## Task goal
Copy word for word, please, the lines of the entries below running from the one containing "- Vollständige, implementierungsunabhängige" to the one containing "- **Dritte Person, deklarativer", both ends included.
Segment Start: Source material
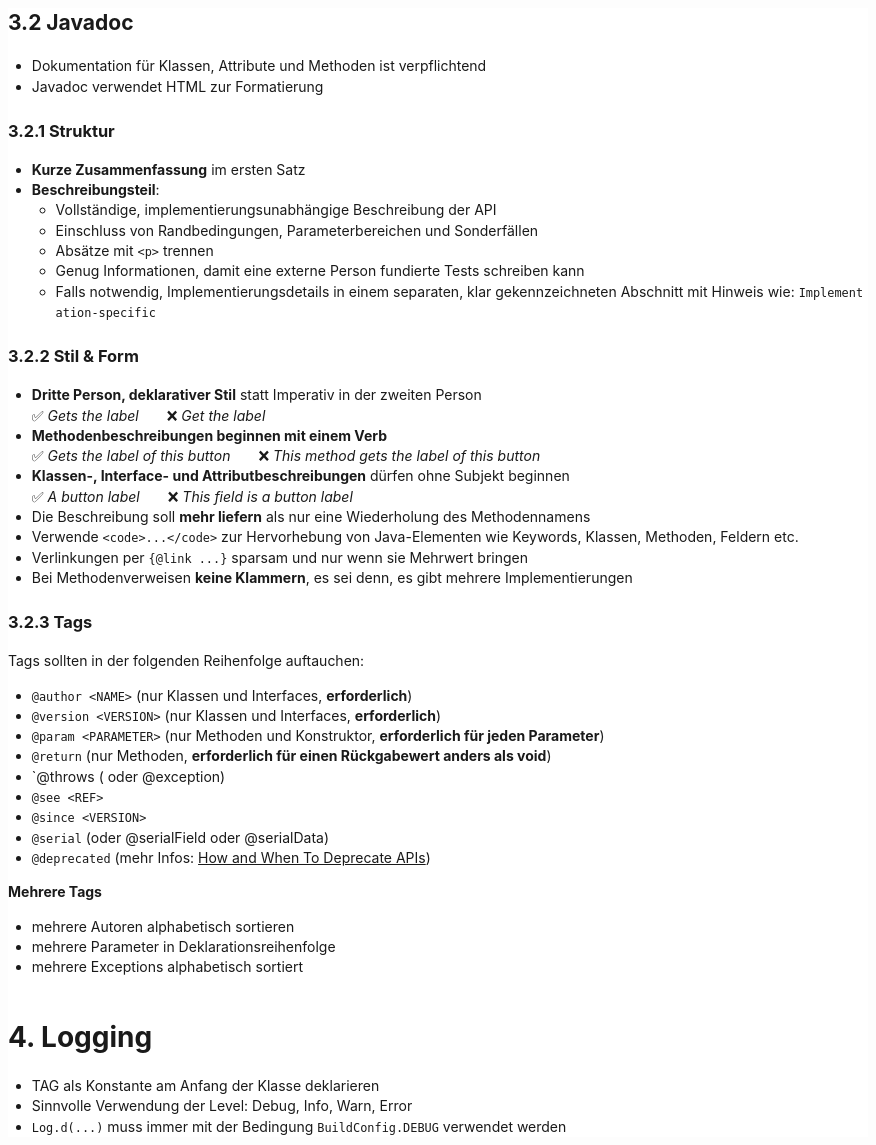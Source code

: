 ## 3.2 Javadoc

- Dokumentation für Klassen, Attribute und Methoden ist verpflichtend
- Javadoc verwendet HTML zur Formatierung
    
### 3.2.1 Struktur

- **Kurze Zusammenfassung** im ersten Satz
- **Beschreibungsteil**:
    - Vollständige, implementierungsunabhängige Beschreibung der API
    - Einschluss von Randbedingungen, Parameterbereichen und Sonderfällen
    - Absätze mit `<p>` trennen
    - Genug Informationen, damit eine externe Person fundierte Tests schreiben kann
    - Falls notwendig, Implementierungsdetails in einem separaten, klar gekennzeichneten Abschnitt mit Hinweis wie: `Implementation-specific`
        
### 3.2.2 Stil & Form

- **Dritte Person, deklarativer Stil** statt Imperativ in der zweiten Person  
    ✅ _Gets the label_  ❌ _Get the label_
- **Methodenbeschreibungen beginnen mit einem Verb**  
    ✅ _Gets the label of this button_  ❌ _This method gets the label of this button_
- **Klassen-, Interface- und Attributbeschreibungen** dürfen ohne Subjekt beginnen  
    ✅ _A button label_  ❌ _This field is a button label_
- Die Beschreibung soll **mehr liefern** als nur eine Wiederholung des Methodennamens
- Verwende `<code>...</code>` zur Hervorhebung von Java-Elementen wie Keywords, Klassen, Methoden, Feldern etc.
- Verlinkungen per `{@link ...}` sparsam und nur wenn sie Mehrwert bringen
- Bei Methodenverweisen **keine Klammern**, es sei denn, es gibt mehrere Implementierungen

### 3.2.3 Tags

Tags sollten in der folgenden Reihenfolge auftauchen:
- `@author <NAME>` (nur Klassen und Interfaces, **erforderlich**)
- `@version <VERSION>` (nur Klassen und Interfaces, **erforderlich**)
- `@param <PARAMETER>` (nur Methoden und Konstruktor, **erforderlich für jeden Parameter**)
- `@return` (nur Methoden, **erforderlich für einen Rückgabewert anders als void**)
- `@throws <EXCEPTION>( oder @exception)
- `@see <REF>`
- `@since <VERSION>`
- `@serial` (oder @serialField oder @serialData)
- `@deprecated` (mehr Infos: [How and When To Deprecate APIs](https://docs.oracle.com/javase/7/docs/technotes/guides/javadoc/deprecation/deprecation.html))

**Mehrere Tags**
- mehrere Autoren alphabetisch sortieren
- mehrere Parameter in Deklarationsreihenfolge
- mehrere Exceptions alphabetisch sortiert

# 4. Logging
- TAG als Konstante am Anfang der Klasse deklarieren 
- Sinnvolle Verwendung der Level: Debug, Info, Warn, Error
- `Log.d(...)` muss immer mit der Bedingung `BuildConfig.DEBUG` verwendet werden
Segment End: Source material
## Solution for this problem
    - Vollständige, implementierungsunabhängige Beschreibung der API
    - Einschluss von Randbedingungen, Parameterbereichen und Sonderfällen
    - Absätze mit `<p>` trennen
    - Genug Informationen, damit eine externe Person fundierte Tests schreiben kann
    - Falls notwendig, Implementierungsdetails in einem separaten, klar gekennzeichneten Abschnitt mit Hinweis wie: `Implementation-specific`
        
### 3.2.2 Stil & Form

- **Dritte Person, deklarativer Stil** statt Imperativ in der zweiten Person  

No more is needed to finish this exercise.